Exercise aim:
Where a line in the records below includes "vídeos", pull that line out.

Information supplied:
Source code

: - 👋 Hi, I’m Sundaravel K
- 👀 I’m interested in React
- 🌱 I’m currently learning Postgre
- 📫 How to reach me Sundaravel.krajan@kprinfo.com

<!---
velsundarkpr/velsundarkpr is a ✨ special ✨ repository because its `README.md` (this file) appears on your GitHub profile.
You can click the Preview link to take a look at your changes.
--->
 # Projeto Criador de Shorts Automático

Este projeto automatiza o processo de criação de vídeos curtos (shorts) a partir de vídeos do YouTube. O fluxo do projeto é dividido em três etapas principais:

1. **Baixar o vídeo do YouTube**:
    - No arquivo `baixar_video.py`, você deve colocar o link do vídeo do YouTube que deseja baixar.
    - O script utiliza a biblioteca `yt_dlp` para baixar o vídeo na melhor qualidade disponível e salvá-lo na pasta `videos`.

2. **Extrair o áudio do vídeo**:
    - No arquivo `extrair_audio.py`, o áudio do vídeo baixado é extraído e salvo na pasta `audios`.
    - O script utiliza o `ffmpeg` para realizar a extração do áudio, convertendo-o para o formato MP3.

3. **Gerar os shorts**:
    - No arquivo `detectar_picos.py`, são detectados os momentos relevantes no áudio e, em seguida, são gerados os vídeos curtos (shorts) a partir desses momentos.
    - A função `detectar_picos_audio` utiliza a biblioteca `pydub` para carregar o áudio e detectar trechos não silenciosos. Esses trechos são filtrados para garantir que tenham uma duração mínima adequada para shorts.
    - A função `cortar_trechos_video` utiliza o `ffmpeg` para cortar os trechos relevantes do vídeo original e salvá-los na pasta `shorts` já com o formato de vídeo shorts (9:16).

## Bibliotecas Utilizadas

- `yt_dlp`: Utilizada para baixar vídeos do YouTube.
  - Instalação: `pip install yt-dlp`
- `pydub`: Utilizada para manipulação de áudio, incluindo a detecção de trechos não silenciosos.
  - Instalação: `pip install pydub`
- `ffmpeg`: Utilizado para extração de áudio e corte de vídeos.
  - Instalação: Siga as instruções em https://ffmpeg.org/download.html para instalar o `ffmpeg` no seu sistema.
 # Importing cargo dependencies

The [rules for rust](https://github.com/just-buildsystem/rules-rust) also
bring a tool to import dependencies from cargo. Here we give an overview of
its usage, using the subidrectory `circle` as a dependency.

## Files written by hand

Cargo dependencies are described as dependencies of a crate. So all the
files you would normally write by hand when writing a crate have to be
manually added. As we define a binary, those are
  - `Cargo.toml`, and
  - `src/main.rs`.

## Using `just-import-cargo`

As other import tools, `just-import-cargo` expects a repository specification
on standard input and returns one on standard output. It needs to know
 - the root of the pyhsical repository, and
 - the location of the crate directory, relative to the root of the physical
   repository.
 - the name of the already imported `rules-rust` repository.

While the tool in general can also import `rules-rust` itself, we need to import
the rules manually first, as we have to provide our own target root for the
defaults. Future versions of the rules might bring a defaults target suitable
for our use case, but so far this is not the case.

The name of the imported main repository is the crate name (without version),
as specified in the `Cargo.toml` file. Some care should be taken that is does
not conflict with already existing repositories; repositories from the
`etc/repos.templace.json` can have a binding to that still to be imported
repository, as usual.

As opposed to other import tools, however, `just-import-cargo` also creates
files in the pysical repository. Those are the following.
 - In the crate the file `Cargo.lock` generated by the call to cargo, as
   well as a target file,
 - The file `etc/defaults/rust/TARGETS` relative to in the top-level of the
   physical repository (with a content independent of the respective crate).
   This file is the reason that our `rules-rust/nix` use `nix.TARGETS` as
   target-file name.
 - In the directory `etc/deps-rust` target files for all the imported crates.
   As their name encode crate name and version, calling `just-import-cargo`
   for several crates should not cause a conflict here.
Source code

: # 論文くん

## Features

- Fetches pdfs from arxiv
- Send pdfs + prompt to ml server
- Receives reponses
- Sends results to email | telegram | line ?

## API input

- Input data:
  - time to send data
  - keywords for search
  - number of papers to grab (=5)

Completed task:
Este projeto automatiza o processo de criação de vídeos curtos (shorts) a partir de vídeos do YouTube. O fluxo do projeto é dividido em três etapas principais:
    - No arquivo `detectar_picos.py`, são detectados os momentos relevantes no áudio e, em seguida, são gerados os vídeos curtos (shorts) a partir desses momentos.
- `yt_dlp`: Utilizada para baixar vídeos do YouTube.
- `ffmpeg`: Utilizado para extração de áudio e corte de vídeos.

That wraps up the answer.